Fair Practices Committee
ITF translations available: Português, Español
The Fair Practices Committee (FPC) is an ITF body, comprising seafarer and docker trade union representatives world-wide. The FPC manages the FOC (flags of convenience) campaign policy and oversees ITF minimum collective agreements for seafarers which ensure decent salaries and conditions for FOC seafarers, thus helping to prevent unfair wage-based competition, which contributes to the tendency for vessels to be flagged out.
The FPC is the forum where ITF affiliates from developed countries, which tend to own FOC vessels but whose members’ job opportunities are declining, and unions from developing countries - often labour supplying countries - adopt common policies.

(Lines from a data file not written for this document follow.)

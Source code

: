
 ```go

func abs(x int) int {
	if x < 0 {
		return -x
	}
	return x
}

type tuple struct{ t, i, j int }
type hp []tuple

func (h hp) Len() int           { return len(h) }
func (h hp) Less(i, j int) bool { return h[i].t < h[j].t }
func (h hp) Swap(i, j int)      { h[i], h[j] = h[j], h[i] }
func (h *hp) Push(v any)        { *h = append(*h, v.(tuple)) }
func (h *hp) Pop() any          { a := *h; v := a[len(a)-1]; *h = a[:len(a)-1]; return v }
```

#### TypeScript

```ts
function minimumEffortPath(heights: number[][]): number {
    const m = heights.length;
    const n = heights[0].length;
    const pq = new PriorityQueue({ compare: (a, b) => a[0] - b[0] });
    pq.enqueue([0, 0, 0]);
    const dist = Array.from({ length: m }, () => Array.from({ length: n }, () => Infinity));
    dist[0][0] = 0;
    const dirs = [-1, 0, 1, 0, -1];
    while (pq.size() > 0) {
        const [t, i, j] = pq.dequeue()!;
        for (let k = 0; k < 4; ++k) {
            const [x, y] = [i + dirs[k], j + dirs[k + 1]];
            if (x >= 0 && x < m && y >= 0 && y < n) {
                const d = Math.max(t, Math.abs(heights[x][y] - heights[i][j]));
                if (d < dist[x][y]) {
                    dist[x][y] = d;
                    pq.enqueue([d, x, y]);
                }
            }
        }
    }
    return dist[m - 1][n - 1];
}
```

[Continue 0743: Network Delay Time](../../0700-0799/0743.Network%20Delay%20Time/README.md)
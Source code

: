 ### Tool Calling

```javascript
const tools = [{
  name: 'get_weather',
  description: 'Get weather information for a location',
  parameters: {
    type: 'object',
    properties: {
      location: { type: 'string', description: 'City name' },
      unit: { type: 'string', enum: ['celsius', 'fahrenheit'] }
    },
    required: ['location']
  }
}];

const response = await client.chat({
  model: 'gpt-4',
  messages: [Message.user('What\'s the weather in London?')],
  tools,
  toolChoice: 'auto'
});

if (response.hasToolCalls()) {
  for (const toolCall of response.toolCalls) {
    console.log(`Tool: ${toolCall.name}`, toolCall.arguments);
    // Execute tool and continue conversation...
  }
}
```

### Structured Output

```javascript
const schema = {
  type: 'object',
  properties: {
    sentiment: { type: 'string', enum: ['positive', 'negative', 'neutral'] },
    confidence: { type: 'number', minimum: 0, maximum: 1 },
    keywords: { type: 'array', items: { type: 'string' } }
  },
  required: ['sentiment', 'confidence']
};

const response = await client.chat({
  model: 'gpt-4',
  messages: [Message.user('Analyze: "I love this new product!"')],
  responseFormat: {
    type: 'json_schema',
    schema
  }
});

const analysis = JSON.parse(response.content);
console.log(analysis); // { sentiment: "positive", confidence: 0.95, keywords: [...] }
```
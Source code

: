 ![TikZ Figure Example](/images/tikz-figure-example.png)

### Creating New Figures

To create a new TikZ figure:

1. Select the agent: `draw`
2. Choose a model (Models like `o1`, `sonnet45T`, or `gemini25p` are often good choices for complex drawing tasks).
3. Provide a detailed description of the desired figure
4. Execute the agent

The key policy for seafarers internationally is to stay unionised and resist the tendency for shipowners to displace national crews in order to reduce labour costs, and replace them with exploited, stateless FOC crews.
FOC ship owners and those who charter their vessels know that, by not having an ITF-approved Collective Agreement in place, they risk industrial and other forms of action in many of the world’s ports. Some less respectable operators are ready to take this risk although the majority are not. The very existence of the minimum ITF conditions over the years has meant that many ship owners now offer better employment than that which would have existed if the free market were the only factor involved.
In the shipping industry, where disreputable ship owners get rich by exploiting the expanding global maritime labour market, the ITF exists to guarantee a balance.